Sería deseable crear un entorno fiscal y económico que favorezca la movilidad eléctrica en lugar de imponerla por la fuerza. En este entorno se debería, por ejemplo, adecuar las tarifas eléctricas para que no sean las más caras de Europa, instaurar impuestos de circulación y/o matriculación más elevados para los coches de gasolina y diésel, facilitar el acceso a puntos de carga para las familias que no tengan una plaza de parking comunitario o un garaje, etc. Al fin y al cabo, si el mercado se decanta por el coche eléctrico nadie duda de que los fabricantes se pondrán las pilas para desarrollar y proponer más coches eléctricos. Y así operarían una reconversión de las fábricas actuales de forma indolora.

¿Qué pasaría con el parque móvil?

Madrid

Pero supongamos por un momento que efectivamente se prohíbe la matriculación de los coches con motor de combustión interna. España tiene un parque móvil de más de 29,1 millones de vehículos, de los cuales 23,6 millones son turismos. Una persona muy optimista podría pensar que si el mercado se mantuviese en ese millón de unidades al año, tardaríamos más de 20 años en renovar por completo el parque móvil de turismos.

El problema es que no es tan sencillo. La edad media del parque móvil en España supera ya los 12 años. Según datos de Anfac hay actualmente más de siete millones de vehículos con más de 10 años. Dicho de otro modo, el ritmo de renovación del parque móvil sería extremadamente lento y es probable que la edad media del parque móvil español siga aumentado.
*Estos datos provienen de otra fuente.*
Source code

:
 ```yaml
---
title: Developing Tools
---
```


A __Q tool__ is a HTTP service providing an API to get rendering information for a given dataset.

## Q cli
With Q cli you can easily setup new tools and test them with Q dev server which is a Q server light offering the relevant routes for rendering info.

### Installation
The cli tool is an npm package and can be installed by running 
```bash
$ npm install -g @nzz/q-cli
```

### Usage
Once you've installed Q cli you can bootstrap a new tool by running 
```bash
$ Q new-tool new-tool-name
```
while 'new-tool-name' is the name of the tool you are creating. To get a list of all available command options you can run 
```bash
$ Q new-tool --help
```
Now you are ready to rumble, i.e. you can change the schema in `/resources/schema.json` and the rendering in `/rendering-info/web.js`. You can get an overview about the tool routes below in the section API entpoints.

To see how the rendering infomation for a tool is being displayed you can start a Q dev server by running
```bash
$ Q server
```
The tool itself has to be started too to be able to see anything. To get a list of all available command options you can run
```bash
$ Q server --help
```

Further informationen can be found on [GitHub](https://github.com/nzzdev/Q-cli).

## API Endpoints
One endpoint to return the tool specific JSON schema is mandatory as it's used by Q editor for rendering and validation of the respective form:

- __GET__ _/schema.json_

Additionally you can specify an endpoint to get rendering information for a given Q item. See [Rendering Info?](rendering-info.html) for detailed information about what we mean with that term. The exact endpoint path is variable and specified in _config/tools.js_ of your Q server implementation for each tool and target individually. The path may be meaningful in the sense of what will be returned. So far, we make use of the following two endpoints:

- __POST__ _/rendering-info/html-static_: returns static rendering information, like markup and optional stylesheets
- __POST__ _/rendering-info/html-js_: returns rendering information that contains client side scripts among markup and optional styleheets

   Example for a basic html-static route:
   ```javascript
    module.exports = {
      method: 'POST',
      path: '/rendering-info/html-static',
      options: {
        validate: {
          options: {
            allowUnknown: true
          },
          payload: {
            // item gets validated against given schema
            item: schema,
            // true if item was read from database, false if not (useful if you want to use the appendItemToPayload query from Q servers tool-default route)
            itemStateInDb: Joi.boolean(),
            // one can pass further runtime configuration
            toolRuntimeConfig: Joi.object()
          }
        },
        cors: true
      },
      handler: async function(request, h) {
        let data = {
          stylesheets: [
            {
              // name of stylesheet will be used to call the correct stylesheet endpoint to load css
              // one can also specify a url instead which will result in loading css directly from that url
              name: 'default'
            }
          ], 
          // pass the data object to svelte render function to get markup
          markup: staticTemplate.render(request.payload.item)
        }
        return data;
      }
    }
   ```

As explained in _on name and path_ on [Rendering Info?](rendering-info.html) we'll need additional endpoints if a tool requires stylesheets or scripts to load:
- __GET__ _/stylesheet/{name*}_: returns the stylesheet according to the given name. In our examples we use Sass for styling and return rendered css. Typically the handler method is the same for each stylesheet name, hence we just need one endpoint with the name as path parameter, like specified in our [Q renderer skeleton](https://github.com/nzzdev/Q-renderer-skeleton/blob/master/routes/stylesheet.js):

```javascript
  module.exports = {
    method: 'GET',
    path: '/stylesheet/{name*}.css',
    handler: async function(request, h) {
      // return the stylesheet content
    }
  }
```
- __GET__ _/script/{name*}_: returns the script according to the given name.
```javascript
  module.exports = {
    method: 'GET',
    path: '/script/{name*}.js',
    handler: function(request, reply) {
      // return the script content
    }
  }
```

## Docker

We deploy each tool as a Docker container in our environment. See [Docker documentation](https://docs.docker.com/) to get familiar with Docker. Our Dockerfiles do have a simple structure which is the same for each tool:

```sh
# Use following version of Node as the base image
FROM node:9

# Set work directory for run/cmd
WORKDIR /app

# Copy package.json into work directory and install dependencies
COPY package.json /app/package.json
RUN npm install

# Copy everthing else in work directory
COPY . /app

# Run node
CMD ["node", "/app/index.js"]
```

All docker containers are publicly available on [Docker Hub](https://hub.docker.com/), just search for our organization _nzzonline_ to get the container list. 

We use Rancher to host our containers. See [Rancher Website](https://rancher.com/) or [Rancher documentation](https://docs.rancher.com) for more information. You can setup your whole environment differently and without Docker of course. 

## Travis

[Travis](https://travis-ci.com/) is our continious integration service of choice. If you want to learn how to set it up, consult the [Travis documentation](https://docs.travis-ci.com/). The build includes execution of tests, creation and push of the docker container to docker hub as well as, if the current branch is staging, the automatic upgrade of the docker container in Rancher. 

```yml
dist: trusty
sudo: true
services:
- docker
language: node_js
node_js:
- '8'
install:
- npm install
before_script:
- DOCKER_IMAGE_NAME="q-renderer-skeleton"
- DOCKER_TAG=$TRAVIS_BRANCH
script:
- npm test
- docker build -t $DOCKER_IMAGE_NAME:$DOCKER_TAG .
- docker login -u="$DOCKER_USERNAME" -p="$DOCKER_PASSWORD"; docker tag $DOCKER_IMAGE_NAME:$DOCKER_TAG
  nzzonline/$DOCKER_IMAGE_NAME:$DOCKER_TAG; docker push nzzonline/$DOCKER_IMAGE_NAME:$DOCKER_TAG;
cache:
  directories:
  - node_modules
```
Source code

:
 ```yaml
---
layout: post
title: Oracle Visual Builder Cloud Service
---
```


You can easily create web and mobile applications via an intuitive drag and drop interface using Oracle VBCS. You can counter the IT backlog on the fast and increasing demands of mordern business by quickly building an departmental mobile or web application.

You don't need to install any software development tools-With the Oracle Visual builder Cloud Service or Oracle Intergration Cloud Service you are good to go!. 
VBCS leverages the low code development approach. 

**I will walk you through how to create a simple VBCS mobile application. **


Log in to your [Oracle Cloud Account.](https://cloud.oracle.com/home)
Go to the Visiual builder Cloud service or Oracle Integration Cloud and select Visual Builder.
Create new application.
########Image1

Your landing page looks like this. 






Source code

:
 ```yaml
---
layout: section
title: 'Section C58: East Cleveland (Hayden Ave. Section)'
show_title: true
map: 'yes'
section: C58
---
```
Y es que, si nada cambia respecto a la situación socioeconómica actual, los primeros años no todas las familias podrían permitirse un coche eléctrico nuevo, mantendrían su coche de gasolina, diésel o híbrido hasta que empiecen a aparecer coches eléctricos de forma significativa en el mercado de segunda mano. Muchas familias tendrían así su primer coche eléctrico 10 o 15 años después de la prohibición de venta de turismos nuevos con motor de combustión interna.

Gasolinera Final

Dejando al margen las economías domésticas, deberíamos considerar cómo afectaría la prohibición de coches nuevos de combustión en 2040 en las arcas públicas. ¿Habrá nuevos impuestos en la factura de la electricidad si disponemos de un punto de carga para coche? Y es que ningún estado puede renunciar a la recaudación que suponen los impuestos sobre carburantes. En España, sólo por el impuesto de hidrocarburos (es decir, sin contar el IVA del 21 % que se aplica después del de hidrocarburos), el estado recaudó 9.256 millones de euros. Es un ingreso del que difícilmente un estado puede prescindir.